Another thought about "you can't really break it": apparently the software can screw itself over pretty bad without any damage to the hardware, as in: a person becoming mentally ill after a close one has died. (kernel panic, reboot how?)
Overall I really liked the article, and I'm looking forward to seeing more of this stuff. I think you could write an entire book about the person -- computer analogy ;)
Completly agree, the sum of our thoughts and decisions could be a definition of each human. But there is a thougt that most of our behaviour is done unconsciously. So i'd say we need to include a small corection to the idea that a person is only its High Level Software....
First, I must apologize, somehow the tags got screwed up and a part of the story was not shown correctly, it is fixed now; it is this part:
...you can keep playing with your software and watching how the objective function gets better (or worse, depending on how successful you are).
If you are advanced, you can use your software skills to deal with some faulty hardware issues as well. Think of it as of a filter driver...
The version that was posted earlier looked like "objective function think of it as of a filter driver" :-)
Back to the actual discussion. You found it interesting because you're both programmers; my initial goal was to make the story user-friendly enough for non-programmers, but I think there is room for improvement.
Indeed, the master status may be something we can reach only asimptotically, or not at all (it could be a concept such as "the ideal gas" or "perfectly spherical horses moving in a vacuum"), but it is good enough for such thought exercises.

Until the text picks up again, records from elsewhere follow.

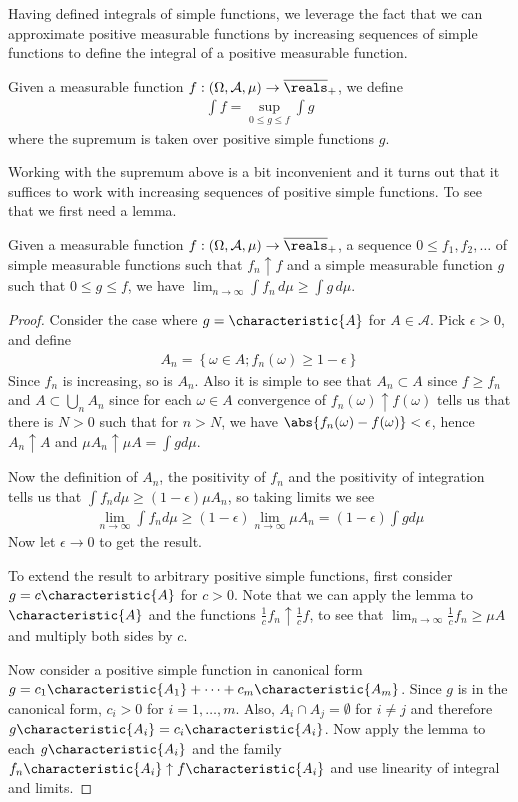 Having defined integrals of simple functions, we leverage the fact
that we can approximate positive measurable functions by increasing
sequences of simple functions to define the integral of a positive
measurable function.
\begin{defn}Given a measurable function $f : (\Omega, \mathcal{A},
  \mu) \to \overline{\reals}_+$, we define 
\begin{align*}\int f = \sup_{0 \leq g \leq f} \int g
\end{align*}
where the supremum is taken over positive simple functions $g$.
\end{defn}
Working with the supremum above is a bit inconvenient and it turns out
that it suffices to work with increasing sequences of positive simple
functions.  To see that we first need a lemma.
\begin{lem}Given a measurable function $f : (\Omega,
  \mathcal{A}, \mu) \to \overline{\reals}_+$, a sequence $0 \leq f_1, f_2, \dots$ of simple measurable
  functions such that $f_n \uparrow f$ and a simple measurable
  function $g$ such that $0 \leq g \leq f$, we have $\lim_{n \to \infty} \int f_n
  \, d\mu
  \geq \int g \, d\mu$.
\end{lem}
\begin{proof}Consider the case where $g = \characteristic{A}$ for $A
  \in \mathcal{A}$.  Pick $\epsilon > 0$, and define
\begin{align*}
A_n = \left \{ \omega \in A; f_n(\omega) \geq 1 - \epsilon \right \}
\end{align*}
Since $f_n$ is increasing, so is $A_n$.  Also it is simple to see that
$A_n \subset A$ since $f \geq f_n$ and $A \subset \bigcup_n A_n$ since
for each $\omega \in A$ convergence of $f_n(\omega) \uparrow
f(\omega)$ tells us that there is $N > 0$ such that for $n > N$, we
have $\abs{f_n(\omega) - f(\omega)} < \epsilon$, hence $A_n \uparrow
A$ and 
$\mu A_n \uparrow \mu A = \int g d \mu$.

Now the definition of $A_n$, the positivity of $f_n$ and the
positivity of integration tells us that
$\int f_n d \mu \geq (1 - \epsilon) \mu A_n$, so taking limits we see
\begin{align*}
\lim_{n \to \infty} \int f_n d \mu \geq (1 - \epsilon) \lim_{n \to
  \infty} \mu A_n = (1-\epsilon) \int g d \mu
\end{align*}
Now let $\epsilon \to 0$ to get the result.

To extend the result to arbitrary positive simple functions,  first consider $g
= c \characteristic{A}$ for $c > 0$.  Note that we can apply the
lemma to $\characteristic{A}$ and the functions $\frac{1}{c}f_n
\uparrow \frac{1}{c}f$, to see that $\lim_{n \to \infty}
\frac{1}{c}f_n \geq \mu A$ and multiply both sides by $c$.

Now consider a positive simple function in canonical form $g = c_1
\characteristic{A_1} + \cdots + c_m \characteristic{A_m}$.  Since $g$
is in the canonical form, $c_i > 0$ for $i=1, \dots, m$.  Also, $A_i \cap A_j = \emptyset$ for $i \neq j$
and therefore $g \characteristic{A_i}  = c_i \characteristic{A_i}$.
Now apply the lemma to each $g \characteristic{A_i} $ and the family
$f_n \characteristic{A_i}  \uparrow f \characteristic{A_i} $ and use
linearity of integral and limits.
\end{proof}

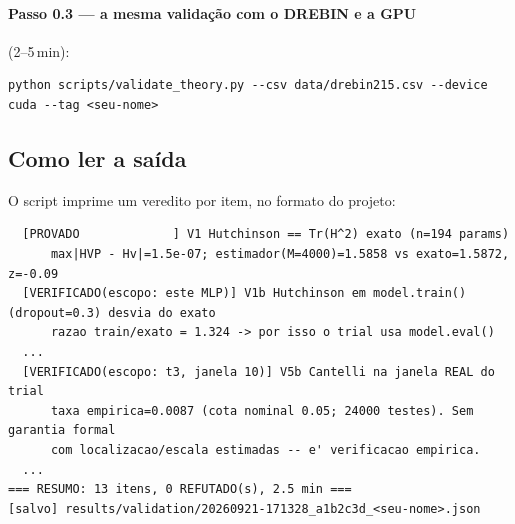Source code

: \paragraph{Passo 0.3 --- a mesma validação com o DREBIN e a GPU} (2--5\,min):
\begin{lstlisting}
python scripts/validate_theory.py --csv data/drebin215.csv --device cuda --tag <seu-nome>
\end{lstlisting}

\subsection{Como ler a saída}
O script imprime um veredito por item, no formato do projeto:
\begin{lstlisting}
  [PROVADO             ] V1 Hutchinson == Tr(H^2) exato (n=194 params)
      max|HVP - Hv|=1.5e-07; estimador(M=4000)=1.5858 vs exato=1.5872, z=-0.09
  [VERIFICADO(escopo: este MLP)] V1b Hutchinson em model.train() (dropout=0.3) desvia do exato
      razao train/exato = 1.324 -> por isso o trial usa model.eval()
  ...
  [VERIFICADO(escopo: t3, janela 10)] V5b Cantelli na janela REAL do trial
      taxa empirica=0.0087 (cota nominal 0.05; 24000 testes). Sem garantia formal
      com localizacao/escala estimadas -- e' verificacao empirica.
  ...
=== RESUMO: 13 itens, 0 REFUTADO(s), 2.5 min ===
[salvo] results/validation/20260921-171328_a1b2c3d_<seu-nome>.json
\end{lstlisting}

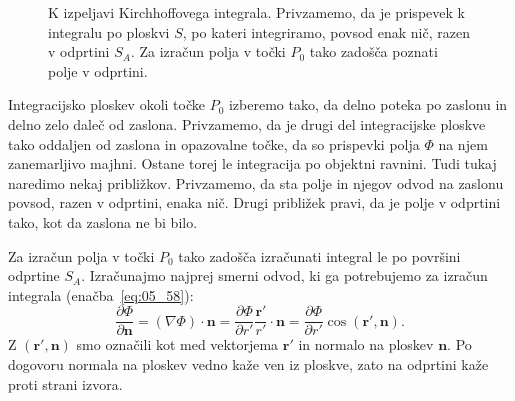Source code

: \begin{figure}[ht]
\centering
\def\svgwidth{80truemm} 

\caption{K izpeljavi Kirchhoffovega integrala. Privzamemo, da je prispevek k integralu po 
ploskvi $S$, po kateri integriramo, povsod enak nič, razen v odprtini $S_A$. Za izračun
polja v točki $P_0$ tako zadošča poznati polje v odprtini.}
\label{fig:05_Kirchhoff}
\end{figure}

Integracijsko ploskev okoli točke $P_0$ izberemo tako, da delno poteka po zaslonu
in delno zelo daleč od zaslona. Privzamemo, da je drugi del integracijske ploskve tako oddaljen
od zaslona in opazovalne točke, da so prispevki polja $\Phi$ na njem zanemarljivo majhni. 
Ostane torej le integracija po objektni ravnini. Tudi tukaj naredimo nekaj približkov.
Privzamemo, da sta polje in njegov odvod na zaslonu povsod, razen v odprtini, enaka nič. 
Drugi približek pravi, da je polje v odprtini tako, kot da zaslona ne bi bilo. 

Za izračun polja v točki $P_0$ tako zadošča izračunati integral le po površini odprtine $S_A$. 
Izračunajmo najprej smerni odvod, ki ga potrebujemo za izračun integrala (enačba~\ref{eq:05_58}):
\begin{equation}
\frac{\partial \Phi}{\partial \mathbf{n}} = (\nabla \Phi)\cdot \mathbf{n} = 
\frac{\partial \Phi}{\partial r'} \frac{\mathbf{r'}}{r'}\cdot \mathbf{n} = \frac{\partial \Phi}{\partial r'} 
\cos\left(\mathbf{r'},\mathbf{n}\right)\!.
\label{eq:05_59}
\end{equation}
Z $\left(\mathbf{r'},\mathbf{n}\right)$ smo označili kot med vektorjema $\mathbf{r}'$ in normalo
na ploskev $\mathbf{n}$. Po dogovoru normala na ploskev vedno kaže ven iz ploskve, zato
na odprtini kaže proti strani izvora. 

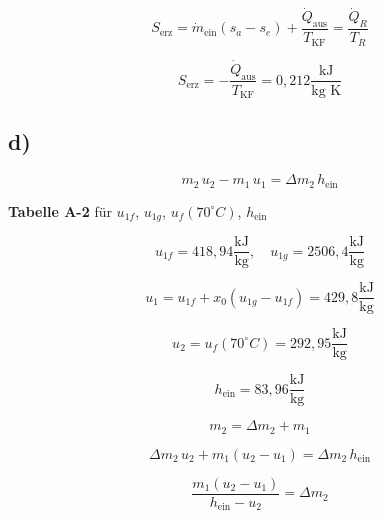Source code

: \begin{equation*}
S_{\text{erz}} = \dot{m}_{\text{ein}} (s_a - s_e) + \frac{\dot{Q}_{\text{aus}}}{T_{\text{KF}}} = \frac{\dot{Q}_R}{T_R}
\end{equation*}

\begin{equation*}
S_{\text{erz}} = - \frac{\dot{Q}_{\text{aus}}}{T_{\text{KF}}} = 0{,}212 \frac{\text{kJ}}{\text{kg K}}
\end{equation*}

\subsection*{d)}

\begin{equation*}
m_2 \, u_2 - m_1 \, u_1 = \Delta m_2 \, h_{\text{ein}}
\end{equation*}

\textbf{Tabelle A-2} für $u_{1f}$, $u_{1g}$, $u_f (70^\circ C)$, $h_{\text{ein}}$

\begin{equation*}
u_{1f} = 418{,}94 \frac{\text{kJ}}{\text{kg}}, \quad u_{1g} = 2506{,}4 \frac{\text{kJ}}{\text{kg}}
\end{equation*}

\begin{equation*}
u_1 = u_{1f} + x_0 (u_{1g} - u_{1f}) = 429{,}8 \frac{\text{kJ}}{\text{kg}}
\end{equation*}

\begin{equation*}
u_2 = u_f (70^\circ C) = 292{,}95 \frac{\text{kJ}}{\text{kg}}
\end{equation*}

\begin{equation*}
h_{\text{ein}} = 83{,}96 \frac{\text{kJ}}{\text{kg}}
\end{equation*}

\begin{equation*}
m_2 = \Delta m_2 + m_1
\end{equation*}

\begin{equation*}
\Delta m_2 \, u_2 + m_1 (u_2 - u_1) = \Delta m_2 \, h_{\text{ein}}
\end{equation*}

\begin{equation*}
\frac{m_1 (u_2 - u_1)}{h_{\text{ein}} - u_2} = \Delta m_2
\end{equation*}

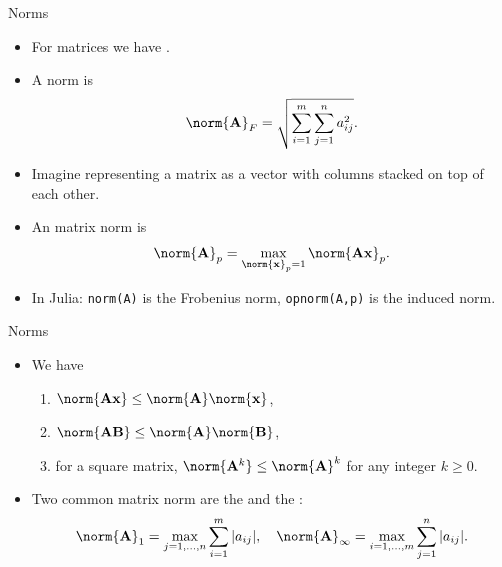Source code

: \documentclass[11pt,xcolor={dvipsnames},aspectratio=159,hyperref={pdftex,pdfpagemode=UseNone,hidelinks,pdfdisplaydoctitle=true},usepdftitle=false]{beamer}
\begin{document}
\begin{frame}{Norms}
    \begin{itemize}
    \item For matrices we have .
    \item A  norm is \begin{align*}
        \norm{\mathbf{A}}_F = \sqrt{\sum_{i=1}^m \sum_{j=1}^n a_{ij}^2}.
    \end{align*}
    \item Imagine representing a matrix as a vector with columns stacked on top of each other.
    \item An  matrix norm is \begin{align*}
        \norm{\mathbf{A}}_p = \max_{\norm{\mathbf{x}}_p = 1} \norm{\mathbf{A}\mathbf{x}}_p.
    \end{align*}
    \item In Julia: \texttt{norm(A)} is the Frobenius norm, \texttt{opnorm(A,p)} is the induced norm.
\end{itemize}
\end{frame}

\begin{frame}{Norms}
    \begin{itemize}
    \item We have \begin{enumerate}
    \item $\norm{\mathbf{A \mathbf{x}}} \leq \norm{\mathbf{A}} \norm{\mathbf{x}}$, 
        \item $\norm{\mathbf{A} \mathbf{B}} \leq \norm{\mathbf{A}}  \norm{\mathbf{B}}$,
        \item for a square matrix, $\norm{\mathbf{A}^k} \leq \norm{\mathbf{A}}^k$ for any integer $k\geq0$.
    \end{enumerate}
    \item Two common matrix norm are the  and the :
    \begin{align*}
        \norm{\mathbf{A}}_1 = \max_{j=1,\ldots,n} \sum_{i=1}^m |a_{ij}|, \quad \norm{\mathbf{A}}_\infty = \max_{i=1,\ldots,m} \sum_{j=1}^n |a_{ij}|.\end{align*}
\end{itemize}
\end{frame}
\end{document}
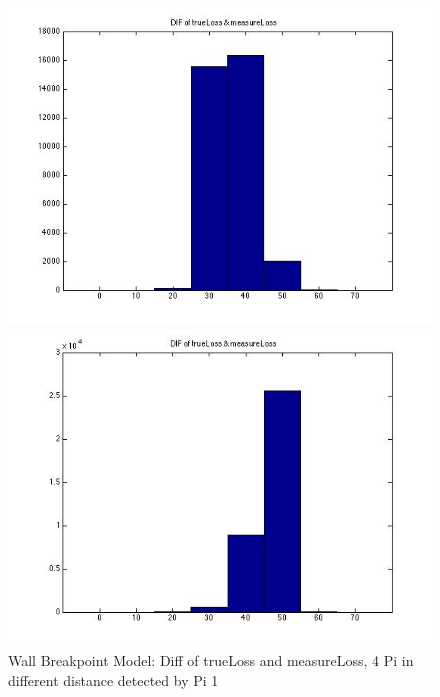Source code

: \documentclass[10pt,conference]{IEEEtran}
\begin{document}
\begin{figure}[htbp]
\begin{minipage}[t]{0.2\textwidth}
	\includegraphics[scale=0.2]{wallbreakpoint0-3}
\end{minipage}
\begin{minipage}[t]{0.2\textwidth}
	\centering
	\includegraphics[scale=0.2]{wallbreakpoint0-4}
\end{minipage}
\caption{Wall Breakpoint Model: Diff of trueLoss and measureLoss, 4 Pi in different distance detected by Pi 1}\label{wallbreakpoint}
\end{figure}

\end{document}
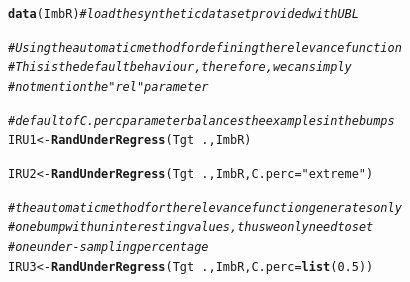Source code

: \documentclass[10pt,a4paper]{article}\usepackage[]{graphicx}\usepackage[]{color}
\makeatletter
\newcommand{\hlnum}[1]{\textcolor[rgb]{0.686,0.059,0.569}{#1}}%
\newcommand{\hlstr}[1]{\textcolor[rgb]{0.192,0.494,0.8}{#1}}%
\newcommand{\hlcom}[1]{\textcolor[rgb]{0.678,0.584,0.686}{\textit{#1}}}%
\newcommand{\hlopt}[1]{\textcolor[rgb]{0,0,0}{#1}}%
\newcommand{\hlstd}[1]{\textcolor[rgb]{0.345,0.345,0.345}{#1}}%
\newcommand{\hlkwb}[1]{\textcolor[rgb]{0.69,0.353,0.396}{#1}}%
\newcommand{\hlkwc}[1]{\textcolor[rgb]{0.333,0.667,0.333}{#1}}%
\newcommand{\hlkwd}[1]{\textcolor[rgb]{0.737,0.353,0.396}{\textbf{#1}}}%
\newenvironment{kframe}{%
 \def\at@end@of@kframe{}%
 \ifinner\ifhmode%
  \def\at@end@of@kframe{\end{minipage}}%
  \begin{minipage}{\columnwidth}%
 \fi\fi%
 \def\FrameCommand##1{\hskip\@totalleftmargin \hskip-\fboxsep
 \colorbox{shadecolor}{##1}\hskip-\fboxsep
     \hskip-\linewidth \hskip-\@totalleftmargin \hskip\columnwidth}%
 \MakeFramed {\advance\hsize-\width
   \@totalleftmargin\z@ \linewidth\hsize
   \@setminipage}}%
 {\par\unskip\endMakeFramed%
 \at@end@of@kframe}
\newenvironment{knitrout}{}{} %
\makeatother
\begin{document}
\begin{knitrout}\footnotesize
{}\color{fgcolor}\begin{kframe}
\begin{alltt}
\hlkwd{data}\hlstd{(ImbR)} \hlcom{# load the synthetic data set provided with UBL}

\hlcom{# Using the automatic method for defining the relevance function}
\hlcom{# This is the default behaviour, therefore, we can simply }
\hlcom{# not mention the "rel" parameter}

\hlcom{# default of C.perc parameter balances the examples in the bumps}
\hlstd{IRU1} \hlkwb{<-} \hlkwd{RandUnderRegress}\hlstd{(Tgt}\hlopt{~}\hlstd{., ImbR)}

\hlstd{IRU2} \hlkwb{<-} \hlkwd{RandUnderRegress}\hlstd{(Tgt}\hlopt{~}\hlstd{., ImbR,} \hlkwc{C.perc} \hlstd{=} \hlstr{"extreme"}\hlstd{)}

\hlcom{# the automatic method for the relevance function generates only }
\hlcom{# one bump with uninteresting values, thus we only need to set }
\hlcom{# one under-sampling percentage}
\hlstd{IRU3} \hlkwb{<-} \hlkwd{RandUnderRegress}\hlstd{(Tgt}\hlopt{~}\hlstd{., ImbR,} \hlkwc{C.perc} \hlstd{=} \hlkwd{list}\hlstd{(}\hlnum{0.5}\hlstd{))}
\end{alltt}
\end{kframe}
\end{knitrout}
\end{document}
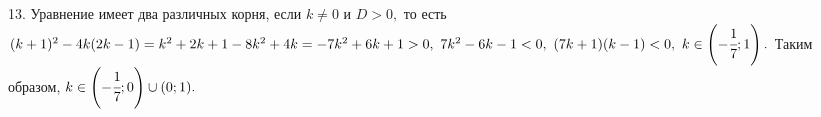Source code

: 13. Уравнение имеет два различных корня, если $k\neq0$ и $D>0,$ то есть $(k+1)^2-4k(2k-1)=k^2+2k+1-8k^2+4k=-7k^2+6k+1>0,\ 7k^2-6k-1<0,\ (7k+1)(k-1)<0,\ k\in\left(-\cfrac{1}{7};1\right).$ Таким образом, $k\in\left(-\cfrac{1}{7};0\right)\cup(0;1).$\\
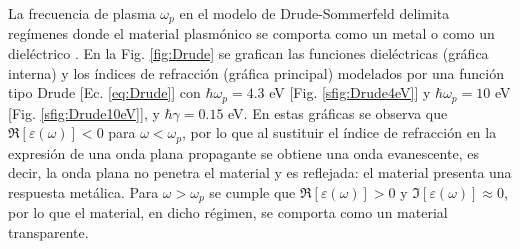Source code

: La frecuencia de plasma $\omega_p$ en el modelo de Drude-Sommerfeld delimita regímenes donde el material plasmónico se comporta como un metal o como un dieléctrico \cite{trugler2011properties}.  En la Fig.  \ref{fig:Drude} se grafican las funciones dieléctricas (gráfica interna) y los índices de refracción  (gráfica principal) modelados por una función tipo Drude [Ec. \eqref{eq:Drude}] con $\hbar\omega_p=4. 3$ eV [Fig.  \ref{sfig:Drude4eV}] y $\hbar\omega_p=10$ eV [Fig.  \ref{sfig:Drude10eV}], y $\hbar\gamma=0. 15$ eV.  En estas gráficas se observa que $\Re[\varepsilon(\omega)]<0$ para $\omega<\omega_p$, por lo que al sustituir el índice de refracción en la expresión de una onda plana propagante se obtiene una onda evanescente, es decir, la onda plana no penetra el material y es reflejada: el material presenta una respuesta metálica.  Para $\omega>\omega_p$ se cumple que $\Re[\varepsilon(\omega)]>0$ y $\Im[\varepsilon(\omega)]\approx 0$, por lo que el material, en dicho régimen, se comporta como un  material transparente.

But then, we have all these "real stories" about monks in Nepal having excellent mind concentration skills - perhaps they are those who got pretty close to the "software guru" status. Of course, they express it in different terms (spiritual?), but for us, the engineers - things look more comprehensible if shown as a UML diagram :-)
Constantin's example can be countered in several ways:
- the victim is not aware of the issue (so they don't actively try to fix it);
- the victim is not "guru enough" to be able to solve this issue; in the context of this article, it's like saying "yes, you can solve that problem, provided that Z='45". Now.. how to make sure that Z equals '45 - that's beyond the scope of the theory :-) A real life example: the theory of evolution explains how primitive life-forms managed to become more complex and more advanced, but it is beyond the scope of this theory to explain how the primitive life forms got here in the first place;
- the victim is being 'healed' by people who are located in their own 'boxes'. They want to modify the memory that belongs to another box (a different process in the OS, having its own address space) - there is no "legal" way to do that, the only tools are the public functions exported by the box. If the outsiders have full physical access to the target system - they can hack the hardware and make it behave so that the software on top of it starts working properly. Alternatively, they can trick the existing software by crafting a special datagram and pass it to the box via its public functions. The datagram will exploit a known vulnerability and alter the behaviour of the box - like a rootkit does. This point brings us to another level - a software guru that is so advanced that he or she can actually change things in other boxes. A more 'primitive' example is social engineering - people using the public interfaces, sending perfectly normal (but wisely crafted) messages to a target system, and altering its behaviour. There will be another essay about it... For now, I'm just glad that I can express social engineering in terms of boxes, public interfaces and malicious payloads :-)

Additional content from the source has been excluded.